Aslında Yan Huang Antik Bölgesi dövüş gelişimcilerinin bölgesiydi. İblislerin burada yaşaması zordu. Örneğin, bu uğursuz ejderha gençliğinden beri Buzul Menekşesi Bataklıklarında saklanıyordu ve sadece sağduyusu sayesinde hayatta kaldı.
Pullu ejderhalar suyu severdi ve denizdeki bir balık kadar rahat olurdu.
Bu yüzden Karanlık Kuzey Krallığı’ndan ayrılmak bir rüyaydı. Gerçekte, Yan Huang Antik Bölgesinde benzer rüyalar gören birçok iblis vardı.
Bu anlaşılabilir bir durumdu.
Wu Yu, Ateş ve Altın Gözlerini kullandı, ancak uğursuz ejderhanın ayrılan eti görüşünü engelledi, bu yüzden Wu Yu karnındaki insanların ölü mü yoksa diri mi olduğunu belirleyemedi.
“Onları rehin olarak istedim!
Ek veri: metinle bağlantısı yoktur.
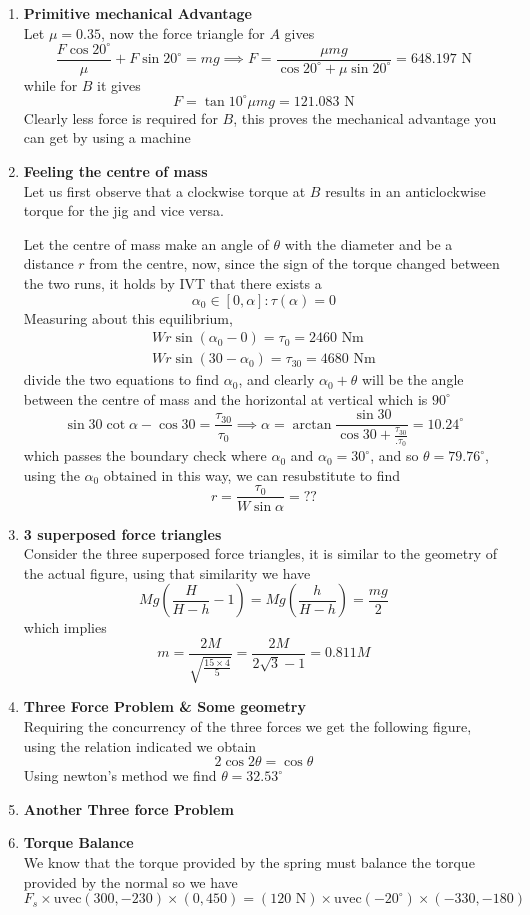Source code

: \documentclass[12pt]{article}
\begin{document}
\begin{enumerate}
\item \textbf{Primitive mechanical Advantage} \\
Let $\mu = 0.35$, now the force triangle for $A$ gives
$$
\frac{F\cos 20^{\circ}}{\mu} + F \sin 20^{\circ} = mg \implies F = \frac{\mu mg}{\cos 20^{\circ} + \mu \sin 20 ^{\circ}} = 648.197 \text{ N}
$$
while for $B$ it gives
$$
F = \tan 10^{\circ} \mu m g = 121.083 \text{ N}
$$
Clearly less force is required for $B$, this proves the mechanical advantage you can get by using a machine
\item \textbf{Feeling the centre of mass} \\
Let us first observe that a clockwise torque at $B$ results in an anticlockwise torque for the jig and vice versa.

Let the centre of mass make an angle of $\theta$ with the diameter and be a distance $r$ from the centre, now, since the sign of the torque changed between the two runs, it holds by IVT that there exists a 
$$
\alpha_{0} \in [0,\alpha]: \tau(\alpha) = 0
$$
Measuring about this equilibrium, 
$$
\begin{aligned}
Wr \sin (\alpha_{0} -0) = \tau_{0} = 2460 \text{ Nm} \\
Wr \sin (30 -\alpha_{0}) = \tau_{30} = 4680 \text{ Nm}
\end{aligned}
$$
divide the two equations to find $\alpha_{0}$, and clearly $\alpha_{0} + \theta$ will be the angle between the centre of mass and the horizontal at vertical which is $90^{\circ}$
$$
\sin 30 \cot \alpha - \cos 30 = \frac{\tau_{30}}{\tau_{0}} \implies \alpha = \arctan \frac{\sin 30}{\cos 30 + \frac{\tau_{30}}{.\tau_{0}}} = 10.24^{\circ}
$$
which passes the boundary check where $\alpha_{0}$ and $\alpha_{0} = 30^{\circ}$, and so $\theta = 79.76^{\circ}$, using the $\alpha_{0}$ obtained in this way, we can resubstitute to find
$$
r = \frac{\tau_{0}}{W \sin \alpha} = ??
$$
\item \textbf{3 superposed force triangles} \\
Consider the three superposed force triangles, it is similar to the geometry of the actual figure, using that similarity we have
$$
Mg\left(  \frac{H}{H-h}-1 \right) = Mg\left( \frac{h}{H-h} \right) = \frac{mg}{2}
$$
which implies
$$
m  = \frac{2M}{\sqrt{ \frac{15\times4}{5} }} = \frac{2M}{2\sqrt{ 3 }-1} = 0.811 M
$$
\item \textbf{Three Force Problem \& Some geometry} \\
Requiring the concurrency of the three forces we get the following figure, using the relation indicated we obtain
$$
2\cos 2\theta = \cos \theta
$$
Using newton's method we find $\theta = 32.53^{\circ}$
\item \textbf{Another Three force Problem} \\
\item \textbf{Torque Balance} \\
We know that the torque provided by the spring must balance the torque provided by the normal so we have
$$
F_{s} \times\text{uvec}(300,-230)\times(0,450) = (120 \text{ N})\times \text{uvec}(-20^{\circ}) \times(-330,-180)
$$


\end{enumerate}
\end{document}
Tabii ki yaşıyorlar! Onları istediğim zaman öldürebilirim! Aceleci bir şey yapmayın! Bunu zaten söyledim! Bana Karanlık Kuzey Krallığından çıkarsan onları serbest bırakacağım!” Uğursuz ejderha çok gergindi ve sesi mızmızlanmıştı.
Ancak gırtlağını açtı ve bir kişiyi tükürdü. Bu kişi tükürükle kaplıydı. İğrençti, ama kişi hayattaydı.
Kişiyi Wu Yu’ya doğru fırlattı.
Wu Yu onu Prenses You Xue’nin yanına teslim etti. Bir anne, oğlunu canlı görünce gözyaşlarına boğuldu. Prenses You Xue’ye akrabalarını kurtarmanın bir yolunu düşünmesi için yeni bir yalvarma dalgası patlak verdi.
Ama Prenses You Xue için bu zor bir soruydu. Çünkü Karanlık Kuzey Krallığı’nın kanunu bu tür anlaşmaları kesmemekti. İblisleri çok sevdiklerinden değil, tüm iblislerin bu tür taktikler kullanacağından endişeleniyorlardı. Ve tüm iblisler de yabancı denize, özellikle de sulu araziler için uygun olmayanlara gitmek istemedi.
Toprak iblisleri hiç uygun değildi.
Ayrıca, Prenses You Xue Karanlık Kuzey Başkentine gidiyordu. Uğursuz ejderhanın isteklerini kabul ederse, Kuzey Ayazı Ölümsüz Şehri’ne geri dönmek zorunda kalacaktı.
Burası zor bir yerdi ve Prenses You Xue de ne yapacağını bilmiyordu.
Wu Yu ve diğerlerinin rol yapmadığını görünce, uğursuz ejderha tekrar cesaretlendi. Bu şantajla gol attığını biliyordu ve kıkırdadı. “Her halükarda, hayatları benim ellerimde. Dikkatlice karar verin! Bir prenses olarak bu kadar küçük bir sorunu çözemezsin, değil mi?”
Prenses You Xue yakalandı. Wu Yu, bu insanlar henüz ölmediğine göre, gerçekten kurtarılabileceklerini hissetti. Uğursuz ejderhanın hepsini öldürmesine izin verilemezdi.
Ve bu sırada bir grup insan cesurca hücum etmeye başladı. Muhtemelen askeri bir ekipti! Lacivert renkli zırhlar giyiyorlardı ve ortaya çıktıklarında etkileyici bir manzara çizdiler.
Uğursuz ejderha onlara korkusuz bir beklentiyle baktı. “Li Cennet Eyaletinin eyalet muhafızları kesinlikle tatlı zamanlarını aldılar!”